### Supplied material

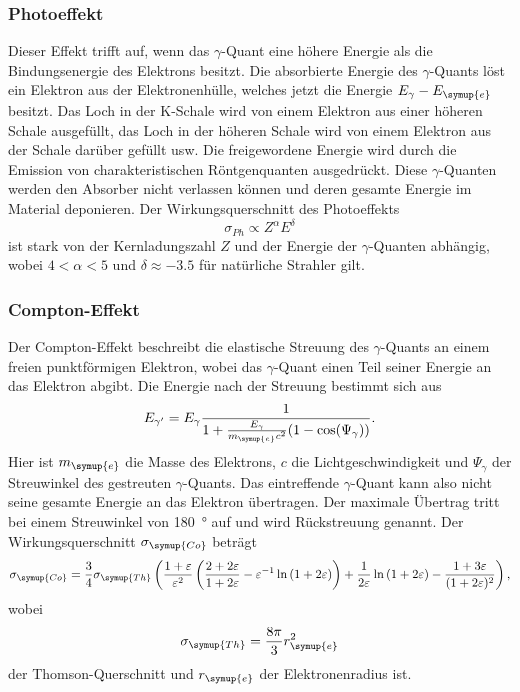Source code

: \subsubsection{Photoeffekt}
Dieser Effekt trifft auf, wenn das $\gamma$-Quant eine höhere Energie als die Bindungsenergie des Elektrons besitzt.
Die absorbierte Energie des $\gamma$-Quants löst ein Elektron aus der Elektronenhülle, welches jetzt die Energie $E_\gamma-E_{\symup{e}}$ besitzt.
Das Loch in der K-Schale wird von einem Elektron aus einer höheren Schale ausgefüllt, das Loch in der höheren Schale wird von einem Elektron aus der Schale darüber gefüllt usw.
Die freigewordene Energie wird durch die Emission von charakteristischen Röntgenquanten ausgedrückt.
Diese $\gamma$-Quanten werden den Absorber nicht verlassen können und deren gesamte Energie im Material deponieren.
Der Wirkungsquerschnitt des Photoeffekts
\begin{equation*}
\sigma_{Ph}\propto Z^\alpha E^\delta
\end{equation*}
ist stark von der Kernladungszahl $Z$ und der Energie der $\gamma$-Quanten abhängig, wobei $4<\alpha<5$ und $\delta\approx -3.5$ für natürliche Strahler gilt.

\subsubsection{Compton-Effekt}
Der Compton-Effekt beschreibt die elastische Streuung des $\gamma$-Quants an einem freien punktförmigen Elektron, wobei das $\gamma$-Quant einen Teil seiner Energie an das Elektron abgibt.
Die Energie nach der Streuung bestimmt sich aus
\begin{equation}
E_{\gamma'}=E_{\gamma}\frac{1}{1+\frac{E_{\gamma}}{m_{\symup{e}} c^2}(1-\cos(\Psi_{\gamma}))}.
\end{equation}
Hier ist $m_{\symup{e}}$ die Masse des Elektrons, $c$ die Lichtgeschwindigkeit und $\Psi_{\gamma}$ der Streuwinkel des gestreuten $\gamma$-Quants.
Das eintreffende $\gamma$-Quant kann also nicht seine gesamte Energie an das Elektron übertragen.
Der maximale Übertrag tritt bei einem Streuwinkel von \SI{180}{\degree} auf und wird Rückstreuung genannt.
Der Wirkungsquerschnitt $\sigma_{\symup{Co}}$ beträgt
\begin{align*}
      \sigma_{\symup{Co}} = \frac{3}{4}\sigma_{\symup{Th}}\left(\frac{1+\varepsilon}{\varepsilon^2}\left(\frac{2+2\varepsilon}{1+2\varepsilon}-\varepsilon^{-1}\ln{(1+2\varepsilon)}\right)
      + \frac{1}{2\varepsilon}\ln{(1+2\varepsilon)} - \frac{1+3\varepsilon}{(1+2\varepsilon)^2}\right),
\end{align*}
wobei 
\begin{equation*}
\sigma_{\symup{Th}} =\frac{8\pi}{3}r_{\symup{e}}^2
\end{equation*}
der Thomson-Querschnitt und $r_{\symup{e}}$ der Elektronenradius ist.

######

▸ **Task instructions**
Each line above that carries the string "Streuwinkel" has to be returned.

▸ **Task solution**
Hier ist $m_{\symup{e}}$ die Masse des Elektrons, $c$ die Lichtgeschwindigkeit und $\Psi_{\gamma}$ der Streuwinkel des gestreuten $\gamma$-Quants.
Der maximale Übertrag tritt bei einem Streuwinkel von \SI{180}{\degree} auf und wird Rückstreuung genannt.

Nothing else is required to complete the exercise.